Sugli schermi posizionati all’interno del locale scorrono i filmati del Brasile visto dall’alto, ma niente saudade, la parola d’ordine per chi si siede al tavolo del Dragut è rodizio, un giro di carni infilzate in spade: salsiccia, salsiccia piccante, pollo, tacchino con pancetta, costina di maiale, cupim, bistecca con aglio, scamone, picanha, filetto, asado di vitello, prosciutto cotto, cuori di pollo, lonza di maiale, filetto di maiale con formaggio, scamorza, ananas al forno alla cannella. “Carni certificate, della migliore qualità, provenienti da Brasile, Argentina e Italia”. I contorni più esotici si chiamano pao de queijo, gustosi panini al formaggio, e feijoada, un piatto a base di riso e fagioli.

Si cena – perché il locale apre solo la sera – con spremute di lime, ananas o maracuja.
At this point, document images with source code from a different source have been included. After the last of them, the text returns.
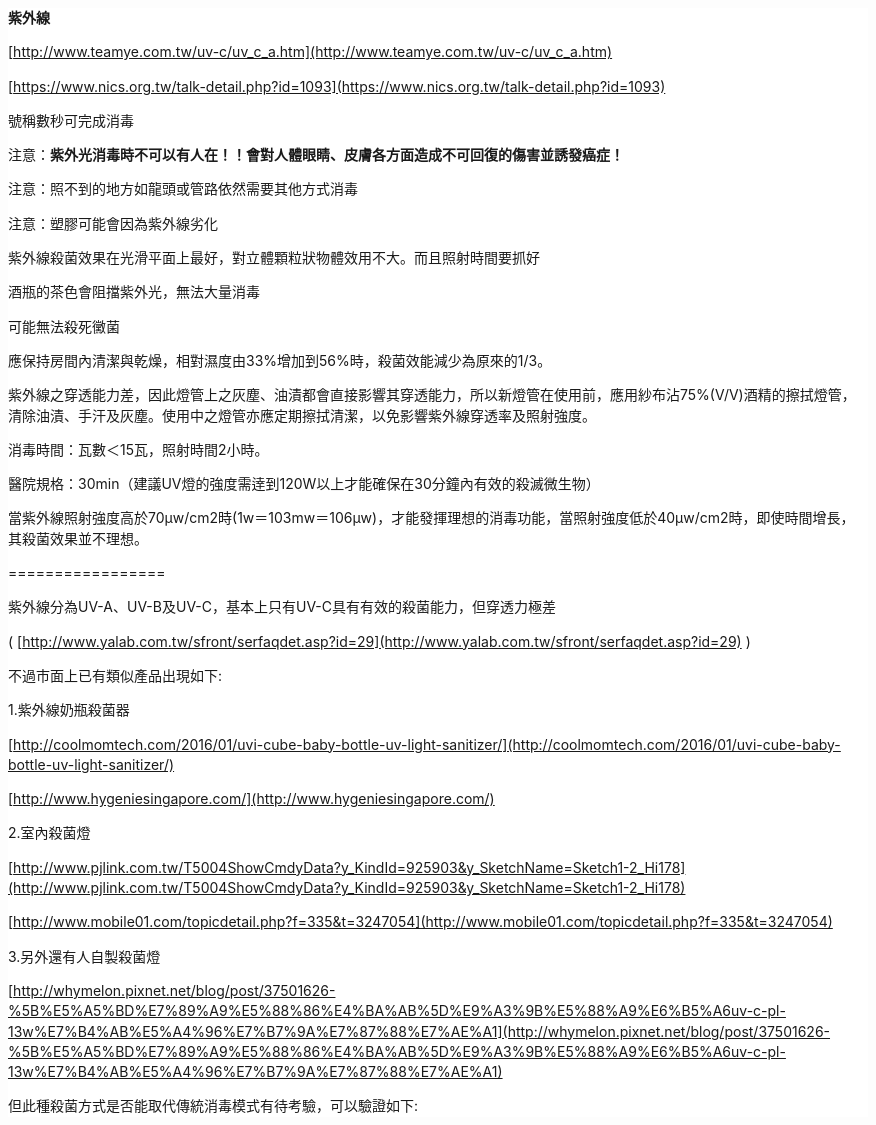 **紫外線**

[http://www.teamye.com.tw/uv-c/uv_c_a.htm](http://www.teamye.com.tw/uv-c/uv_c_a.htm)

[https://www.nics.org.tw/talk-detail.php?id=1093](https://www.nics.org.tw/talk-detail.php?id=1093)

號稱數秒可完成消毒

注意：**紫外光消毒時不可以有人在！！會對人體眼睛、皮膚各方面造成不可回復的傷害並誘發癌症！**

注意：照不到的地方如龍頭或管路依然需要其他方式消毒

注意：塑膠可能會因為紫外線劣化

紫外線殺菌效果在光滑平面上最好，對立體顆粒狀物體效用不大。而且照射時間要抓好

酒瓶的茶色會阻擋紫外光，無法大量消毒

可能無法殺死黴菌

應保持房間內清潔與乾燥，相對濕度由33%增加到56%時，殺菌效能減少為原來的1/3。

紫外線之穿透能力差，因此燈管上之灰塵、油漬都會直接影響其穿透能力，所以新燈管在使用前，應用紗布沾75%(V/V)酒精的擦拭燈管，清除油漬、手汗及灰塵。使用中之燈管亦應定期擦拭清潔，以免影響紫外線穿透率及照射強度。

消毒時間：瓦數＜15瓦，照射時間2小時。 

醫院規格：30min（建議UV燈的強度需逹到120W以上才能確保在30分鐘內有效的殺滅微生物）

當紫外線照射強度高於70μw/cm2時(1w＝103mw＝106μw)，才能發揮理想的消毒功能，當照射強度低於40μw/cm2時，即使時間增長，其殺菌效果並不理想。

=================

紫外線分為UV-A、UV-B及UV-C，基本上只有UV-C具有有效的殺菌能力，但穿透力極差

( [http://www.yalab.com.tw/sfront/serfaqdet.asp?id=29](http://www.yalab.com.tw/sfront/serfaqdet.asp?id=29) )

不過市面上已有類似產品出現如下:

1.紫外線奶瓶殺菌器

[http://coolmomtech.com/2016/01/uvi-cube-baby-bottle-uv-light-sanitizer/](http://coolmomtech.com/2016/01/uvi-cube-baby-bottle-uv-light-sanitizer/)

[http://www.hygeniesingapore.com/](http://www.hygeniesingapore.com/)

2.室內殺菌燈

[http://www.pjlink.com.tw/T5004ShowCmdyData?y_KindId=925903&y_SketchName=Sketch1-2_Hi178](http://www.pjlink.com.tw/T5004ShowCmdyData?y_KindId=925903&y_SketchName=Sketch1-2_Hi178)

[http://www.mobile01.com/topicdetail.php?f=335&t=3247054](http://www.mobile01.com/topicdetail.php?f=335&t=3247054)

3.另外還有人自製殺菌燈

[http://whymelon.pixnet.net/blog/post/37501626-%5B%E5%A5%BD%E7%89%A9%E5%88%86%E4%BA%AB%5D%E9%A3%9B%E5%88%A9%E6%B5%A6uv-c-pl-13w%E7%B4%AB%E5%A4%96%E7%B7%9A%E7%87%88%E7%AE%A1](http://whymelon.pixnet.net/blog/post/37501626-%5B%E5%A5%BD%E7%89%A9%E5%88%86%E4%BA%AB%5D%E9%A3%9B%E5%88%A9%E6%B5%A6uv-c-pl-13w%E7%B4%AB%E5%A4%96%E7%B7%9A%E7%87%88%E7%AE%A1)

但此種殺菌方式是否能取代傳統消毒模式有待考驗，可以驗證如下:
E per chi non deve guidare c’è pure una ricca carta dei vini, consigliata dal sommelier Mauro Marina, serviti al motto “o melhor vinho do mundo é aquele que você gosta”, tradotto: il miglior vino del mondo è quello che ti piace.
Qui sono passati tanti nomi di spicco. Sportivi soprattutto: dai grandi calciatori del passato, agli attuali giocatori di Sampdoria, Genoa, Entella e Spezia. Senza dimenticare Gilberto Gil (nella foto con Bellocchio), celebre cantautore brasiliano e ministro della Cultura nel governo Lula.

La galleria fotografica è un libro dei ricordi che certifica, 27 anni dopo, che questa missione è compiuta. Si mangia con vista sul mare e a fine serata il Monte di Portofino sembra quasi il Pan di Zucchero.